The UK housing market is hugely diverse. No one would claim there is not a clear North-South divide in this respect and it is accepted there are significant discrepancies within the different regions. But for those working in the mortgage industry most housing market surveys are usually too general to be of practical use. It is one thing to say house prices increased more in Yorkshire and Humberside than in the South West, but for mortgage advisers these surveys do not give information on variations between the towns and cities in these regions, and more importantly within the towns and cities themselves. As such, Mortgage Solutions will be now include a regular mortgage market focus on individual areas throughout the UK, looking at the local economy and housing market.
In this inaugural feature, the area under the spotlight is the metropolitan district of Leeds. As the ‘capital’ city of Yorkshire and Humberside, Leeds is benefiting from what economists term the ‘ripple’ effect. This is the term used to describe where a housing boom, which usually starts in London and the South East, has caused an increase in house prices to ripple outwards across the country. This latest ‘ripple’ has now progressed north to such an extent that figures from Nationwide show while London prices increased 21% in 2002, those in Yorkshire and Humberside rose 35%.
A growing city
However, it would be unfair to suggest that the housing market in Leeds is booming because of external factors alone. Leeds is now one of the fastest-growing cities in the UK, and forms one corner of the ‘Golden Triangle’ along with Harrogate and York. According to the city council, there are now 442,000 people working in Leeds, and it is expected the city will provide around 37% of the region’s additional jobs between 2002 and 2012.

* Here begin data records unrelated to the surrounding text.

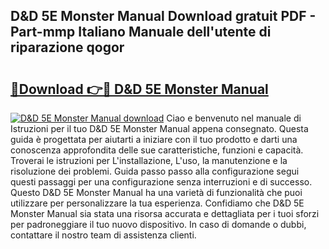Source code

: ## D&D 5E Monster Manual Download gratuit PDF - Part-mmp Italiano Manuale dell'utente di riparazione qogor

# <h2><a href="http://dfg53m7.blite.top/?on=D%26D+5E+Monster+Manual">🔗Download 👉🔴 D&D 5E Monster Manual</a></h2>

[![D&D 5E Monster Manual download](https://i.imgur.com/lujVjoI.png)](http://dfg53m7.blite.top/?on=D%26D+5E+Monster+Manual)
Ciao e benvenuto nel manuale di Istruzioni per il tuo D&D 5E Monster Manual appena consegnato. Questa guida è progettata per aiutarti a iniziare con il tuo prodotto e darti una conoscenza approfondita delle sue caratteristiche, funzioni e capacità. Troverai le istruzioni per L'installazione, L'uso, la manutenzione e la risoluzione dei problemi. Guida passo passo alla configurazione segui questi passaggi per una configurazione senza interruzioni e di successo. Questo D&D 5E Monster Manual ha una varietà di funzionalità che puoi utilizzare per personalizzare la tua esperienza. Confidiamo che D&D 5E Monster Manual sia stata una risorsa accurata e dettagliata per i tuoi sforzi per padroneggiare il tuo nuovo dispositivo. In caso di domande o dubbi, contattare il nostro team di assistenza clienti.
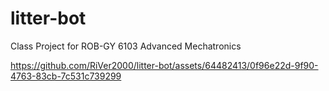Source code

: # litter-bot
Class Project for ROB-GY 6103 Advanced Mechatronics 



https://github.com/RiVer2000/litter-bot/assets/64482413/0f96e22d-9f90-4763-83cb-7c531c739299

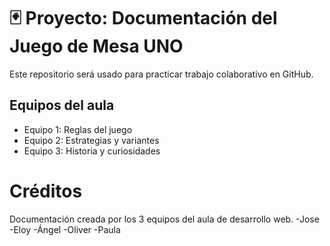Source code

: # 🃏 Proyecto: Documentación del Juego de Mesa UNO

Este repositorio será usado para practicar trabajo colaborativo en GitHub.

## Equipos del aula
- Equipo 1: Reglas del juego  
- Equipo 2: Estrategias y variantes  
- Equipo 3: Historia y curiosidades

# Créditos
Documentación creada por los 3 equipos del aula de desarrollo web.
-Jose
-Eloy
-Ángel
-Oliver
-Paula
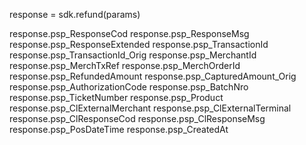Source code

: response = sdk.refund(params)

response.psp_ResponseCod
response.psp_ResponseMsg
response.psp_ResponseExtended
response.psp_TransactionId
response.psp_TransactionId_Orig
response.psp_MerchantId
response.psp_MerchTxRef
response.psp_MerchOrderId
response.psp_RefundedAmount
response.psp_CapturedAmount_Orig
response.psp_AuthorizationCode
response.psp_BatchNro
response.psp_TicketNumber
response.psp_Product
response.psp_ClExternalMerchant
response.psp_ClExternalTerminal
response.psp_ClResponseCod
response.psp_ClResponseMsg
response.psp_PosDateTime
response.psp_CreatedAt
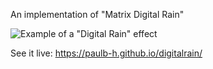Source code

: An implementation of "Matrix Digital Rain"

![Example of a "Digital Rain" effect](https://raw.githubusercontent.com/PaulB-H/digitalrain/main/example.PNG)

See it live:
https://paulb-h.github.io/digitalrain/
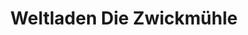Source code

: ---
title: "Weltladen Die Zwickmühle"
url: /berlin/weltladen-die-zwickmuehle/
shop: Gebrauchtwaren
---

Leeds accounts for some 29% of the region’s finance and business employment and 35% of employment in legal services. It is now commonly seen as the second most important legal and financial centre after London, as many top firms in these fields have an office in Leeds. Companies such as PricewaterhouseCoopers, Eversheds, Halifax, Scottish Life Mortgages (SLM), and Leeds & Holbeck Building Society now have their main or second office in the centre of Leeds.
One of the key reasons for this is its accessibility. Steve Scholes, director of Scottish Life Mortgages (SLM), believes Leeds is a good base from a commercial point of view. He says: ‘If you need to have a mobile work force, then Leeds is fairly central for the whole country so everywhere is easy to get to. The Pennines divide the UK in the north and Leeds is on the East, with the main transport links, making it a logical choice to have a base.’
Leeds boasts a recently revamped train station and is just two hours from London and Glasgow by GNER. The airport, while still small, is just four miles from the city centre and has launched Jet2, a new budget airline. In addition, an extensive tram network is being developed which will become operational in around five years.
However, while the proposed tram network is expected to boost house prices in all the areas that it passes through, such as Headingly and Chapel Allerton, it is not expected to reach to the outer suburbs and it is not expected to provide a commuter link to the airport, as hoped. Nevertheless, it may link up some of the less affluent areas south of the city centre such as Tingley and Hunslet.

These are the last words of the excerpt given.